++++ INFORMATION SHOWN ++++

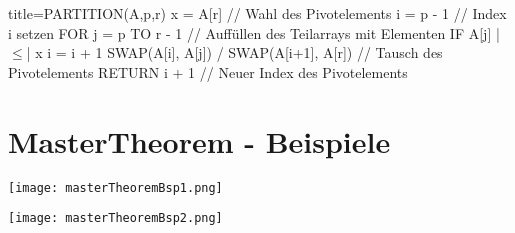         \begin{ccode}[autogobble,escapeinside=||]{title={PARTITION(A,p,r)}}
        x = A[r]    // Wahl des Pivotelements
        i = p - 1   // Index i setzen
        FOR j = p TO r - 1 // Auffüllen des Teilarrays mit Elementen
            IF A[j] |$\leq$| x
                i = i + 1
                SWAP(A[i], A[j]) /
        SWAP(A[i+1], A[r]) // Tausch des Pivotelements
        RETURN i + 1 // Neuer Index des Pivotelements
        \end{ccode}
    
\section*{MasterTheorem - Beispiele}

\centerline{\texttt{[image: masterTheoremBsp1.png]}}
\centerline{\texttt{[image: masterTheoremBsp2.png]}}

++++
++++ INFORMATION SHOWN ++++

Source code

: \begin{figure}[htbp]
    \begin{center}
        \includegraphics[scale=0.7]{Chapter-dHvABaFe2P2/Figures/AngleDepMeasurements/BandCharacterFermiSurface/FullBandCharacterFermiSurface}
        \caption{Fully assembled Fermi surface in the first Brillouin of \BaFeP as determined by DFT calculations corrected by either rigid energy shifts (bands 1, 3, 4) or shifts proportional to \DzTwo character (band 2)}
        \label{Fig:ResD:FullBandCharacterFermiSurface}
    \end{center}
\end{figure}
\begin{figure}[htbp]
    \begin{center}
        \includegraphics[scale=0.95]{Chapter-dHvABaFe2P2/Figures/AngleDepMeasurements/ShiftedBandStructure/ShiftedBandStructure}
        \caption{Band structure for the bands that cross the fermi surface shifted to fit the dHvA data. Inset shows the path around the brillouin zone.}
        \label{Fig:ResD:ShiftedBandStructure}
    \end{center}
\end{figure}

++++

- **WHAT YOU NEED TO DO**
Where in the records does the string "image" appear? Copy every line that has it.

- **YOUR RESPONSE**
\centerline{\texttt{[image: masterTheoremBsp1.png]}}
\centerline{\texttt{[image: masterTheoremBsp2.png]}}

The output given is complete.